■ Exercise requirements ■
In your copy, leave out the pictures; write out all the data exactly.

■ Excerpts from a dataset ■
++++++

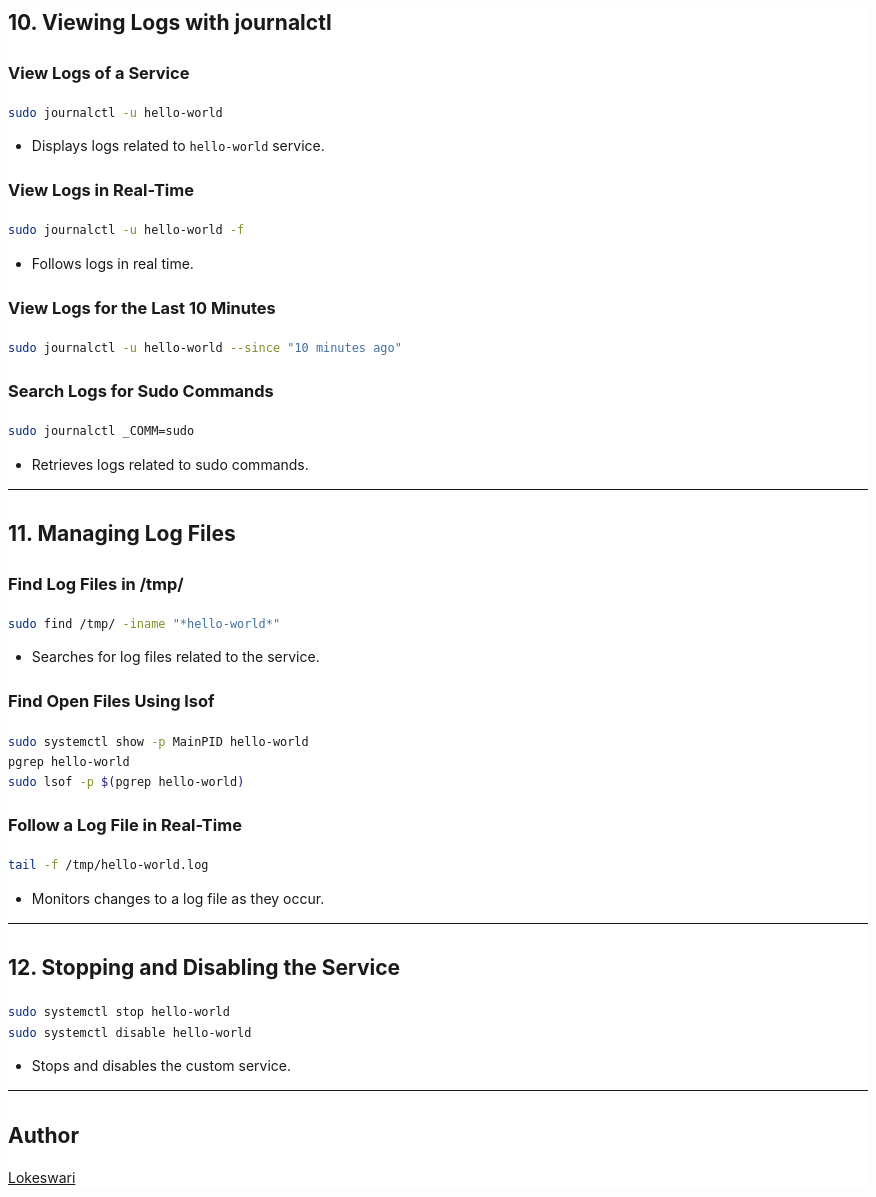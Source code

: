 
## 10. Viewing Logs with journalctl
### **View Logs of a Service**
```bash
sudo journalctl -u hello-world
```
- Displays logs related to `hello-world` service.

### **View Logs in Real-Time**
```bash
sudo journalctl -u hello-world -f
```
- Follows logs in real time.

### **View Logs for the Last 10 Minutes**
```bash
sudo journalctl -u hello-world --since "10 minutes ago"
```

### **Search Logs for Sudo Commands**
```bash
sudo journalctl _COMM=sudo
```
- Retrieves logs related to sudo commands.

---

## 11. Managing Log Files
### **Find Log Files in /tmp/**
```bash
sudo find /tmp/ -iname "*hello-world*"
```
- Searches for log files related to the service.

### **Find Open Files Using lsof**
```bash
sudo systemctl show -p MainPID hello-world
pgrep hello-world
sudo lsof -p $(pgrep hello-world)
```

### **Follow a Log File in Real-Time**
```bash
tail -f /tmp/hello-world.log
```
- Monitors changes to a log file as they occur.

---

## 12. Stopping and Disabling the Service
```bash
sudo systemctl stop hello-world
sudo systemctl disable hello-world
```
- Stops and disables the custom service.

---

## Author
[Lokeswari](https://github.com/LokiRameshBabu)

++++++

■ Output of the task ■
Source code

: 
## 10. Viewing Logs with journalctl
### **View Logs of a Service**
```bash
sudo journalctl -u hello-world
```
- Displays logs related to `hello-world` service.

### **View Logs in Real-Time**
```bash
sudo journalctl -u hello-world -f
```
- Follows logs in real time.

### **View Logs for the Last 10 Minutes**
```bash
sudo journalctl -u hello-world --since "10 minutes ago"
```

### **Search Logs for Sudo Commands**
```bash
sudo journalctl _COMM=sudo
```
- Retrieves logs related to sudo commands.

---

## 11. Managing Log Files
### **Find Log Files in /tmp/**
```bash
sudo find /tmp/ -iname "*hello-world*"
```
- Searches for log files related to the service.

### **Find Open Files Using lsof**
```bash
sudo systemctl show -p MainPID hello-world
pgrep hello-world
sudo lsof -p $(pgrep hello-world)
```

### **Follow a Log File in Real-Time**
```bash
tail -f /tmp/hello-world.log
```
- Monitors changes to a log file as they occur.

---

## 12. Stopping and Disabling the Service
```bash
sudo systemctl stop hello-world
sudo systemctl disable hello-world
```
- Stops and disables the custom service.

---

## Author
[Lokeswari](https://github.com/LokiRameshBabu)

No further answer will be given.